Reza memberikan contoh seperti di Swedia, Denmark, Finlandia, Saudi Arabia, Brazil, Chili dan Malaysia. Penerapan berbagi jaringan telekomunikasi di negara-negara tersebut hanya dilakukan di wilayah rural dan remote area.

Selain itu, ia menilai bahwa pemberlakuan berbagi jaringan tanpa adanya kewajiban pembangunan infrastruktur dikhawatirkan hanya akan menguntungkan operator yang selama ini tidak memenuhi kewajiban pembangunan. Jika pemerintah tetap memaksakan berbagi jaringan ini berjalan, maka dampak yang terjadi adalah perluasan coverage dan kualitas pelayanan menjadi tidak optimal.

“Hal itu disebabkan operator cenderung memilih untuk sewa infrastruktur yang sudah ada, dibanding membangun di wilayah baru. Berbagi jaringan seluler ini juga berpotensi menimbulkan persaingan usaha tidak sehat, seperti yang tertuang dalam Undang-undang No 5 Tahun 1999,” tambah Reza.
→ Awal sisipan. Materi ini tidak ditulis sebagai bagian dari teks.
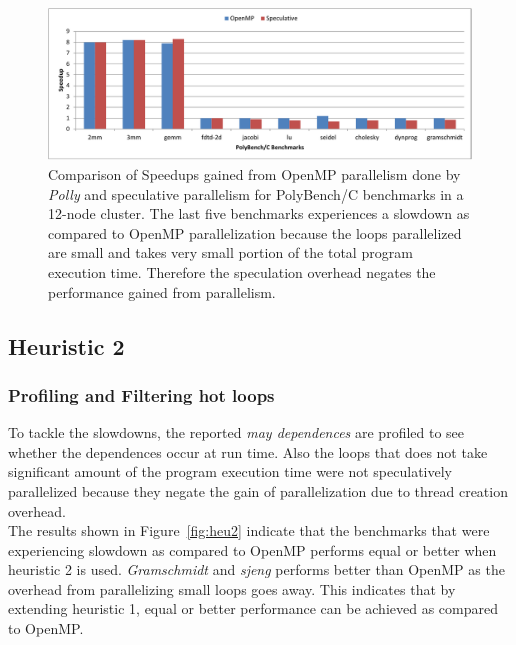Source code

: \documentclass[10pt]{report}          %
\begin{document}
\begin{figure}[h]
\centering
\includegraphics[scale = 0.75]{./pdf/openmp_vs_spec_poly}
\caption{Comparison of Speedups gained from OpenMP parallelism done by \textit{Polly} and speculative parallelism for PolyBench/C benchmarks in a 12-node cluster. The last five benchmarks experiences a slowdown as compared to OpenMP parallelization because the loops parallelized are small and takes very small portion of the total program execution time.  Therefore the speculation overhead negates the performance gained from parallelism.}
\label{fig:openmp_vs_spec_poly}
\end{figure}

\subsection{Heuristic 2}

\subsubsection{Profiling and Filtering hot loops}

To tackle the slowdowns, the reported \textit{may dependences} are profiled to see whether the dependences occur at run time. Also the loops that does not take significant amount of the program execution time were not speculatively parallelized because they negate the gain of parallelization due to thread creation overhead. \\

The results shown in Figure~\ref{fig:heu2} indicate that the benchmarks that were experiencing slowdown as compared to OpenMP performs equal or better  when heuristic 2 is used. \textit{Gramschmidt} and \textit{sjeng} performs better than OpenMP as the overhead from parallelizing small loops goes away.  This indicates that by extending heuristic 1, equal or better performance can be achieved as compared to OpenMP.
\end{document}
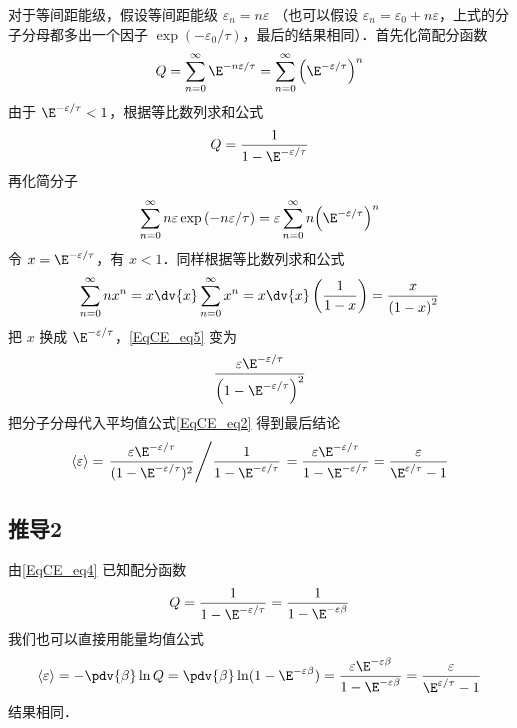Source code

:对于等间距能级，假设等间距能级 ${\varepsilon _n} = n\varepsilon$ （也可以假设 ${\varepsilon _n} = {\varepsilon _0} + n\varepsilon $，上式的分子分母都多出一个因子 $\exp ( - {\varepsilon _0}/\tau )$，最后的结果相同）．首先化简配分函数
\begin{equation}
Q = \sum\limits_{n = 0}^\infty  {{\E^{ - n\varepsilon /\tau }}}  = \sum\limits_{n = 0}^\infty  {{{\left( {{\E^{ - \varepsilon /\tau }}} \right)}^n}} 
\end{equation}
由于 ${\E^{ - \varepsilon /\tau }} < 1$，根据等比数列求和公式 %
\begin{equation}\label{EqCE_eq4}
Q = \frac{1}{{1 - {\E^{ - \varepsilon /\tau }}}}
\end{equation}
再化简分子
\begin{equation}\label{EqCE_eq5}
\sum\limits_{n = 0}^\infty  {n\varepsilon \exp \left( { - n\varepsilon /\tau } \right)}  = \varepsilon \sum\limits_{n = 0}^\infty  {n{{\left( {{\E^{ - \varepsilon /\tau }}} \right)}^n}}
\end{equation}
令 $x = {\E^{ - \varepsilon /\tau }}$，有 $x < 1$．同样根据等比数列求和公式
\begin{equation}
\sum\limits_{n = 0}^\infty  {n{x^n}}  = x\dv{x}\sum\limits_{n = 0}^\infty  {{x^n}}  = x\dv{x}\left( {\frac{1}{{1 - x}}} \right) = \frac{x}{{{{\left( {1 - x} \right)}^2}}}
\end{equation}
把 $x$ 换成 ${\E^{ - \varepsilon /\tau }}$，\autoref{EqCE_eq5} 变为
\begin{equation}
\frac{{\varepsilon {\E^{ - \varepsilon /\tau }}}}{{{{\left( {1 - {\E^{ - \varepsilon /\tau }}} \right)}^2}}}
\end{equation}
把分子分母代入平均值公式\autoref{EqCE_eq2} 得到最后结论
\begin{equation}
\langle \varepsilon \rangle = \left. \frac{\varepsilon \E^{-\varepsilon/\tau}}{(1 - \E^{-\varepsilon /\tau})^2} \middle/ \frac{1}{1 - \E^{-\varepsilon/\tau}}  \right. = \frac{\varepsilon \E^{-\varepsilon/\tau}}{1 - \E^{-\varepsilon/\tau}} = \frac{\varepsilon}{\E^{\varepsilon/\tau} - 1}
\end{equation}

\subsection{推导2}
由\autoref{EqCE_eq4} 已知配分函数
\begin{equation}
Q = \frac{1}{{1 - {\E^{ - \varepsilon /\tau }}}} = \frac{1}{{1 - {\E^{ - \varepsilon\beta }}}}
\end{equation}
我们也可以直接用能量均值公式
\begin{equation}
\langle\varepsilon\rangle = -\pdv{\beta} \ln Q
= \pdv{\beta} \ln (1 - {\E^{ - \varepsilon \beta }}) = \frac{{\varepsilon {\E^{ - \varepsilon \beta }}}}{{1 - {\E^{ - \varepsilon \beta }}}} = \frac{\varepsilon }{{{\E^{\varepsilon /\tau }} - 1}}
\end{equation}
结果相同．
Ini disebabkan kegiatan berbagi jaringan sangat potensial disalahgunakan oleh operator untuk mengendalikan pasar, baik melalui harga maupun pangsa pasar. Kemungkinan ini didasarkan pada struktur pasar telekomunikasi Indonesia yang lebih condong kepada oligopoli.

“Jika ada perilaku yang bertentangan dengan unsur-unsur antimonopoli dan persaingan usaha tidak sehat, maka berbagi jaringan yang dicanangkan Kominfo ini dikhawatirkan dapat merugikan konsumen,” terang Reza.

KPPU Awasi Masalah Ini

Potensi menimbulkan persaingan usaha tidak sehat juga telah diawasi oleh Komisi Pengawas Persaingan Usaha (KPPU). Beberapa waktu lalu, Ketua Komisioner KPPU Syarkawi Rauf mengatakan, tujuannya berbagi jaringan adalah agar industri telekomunikasi nasional menjadi efesien.

Ia juga tak menginginkan berbagi jaringan yang digulirkan Kemkominfo merugikan operator telekomunikasi yang telah berusaha di industri tersebut. 

Kegaduhan yang terjadi pada pembahasan aturan berbagi jaringan dinilai Syarkawi dikarenakan adanya persaingan usaha. Oleh sebab itu, KPPU ingin menata industri telekomunikasi.

“KPPU mencium kegaduhan ini disebabkan karena regulasinya yang selalu terlambat dalam melakukan penyesuaian, padahal teknologi telekomunikasi terus berkembang,” pungkasnya.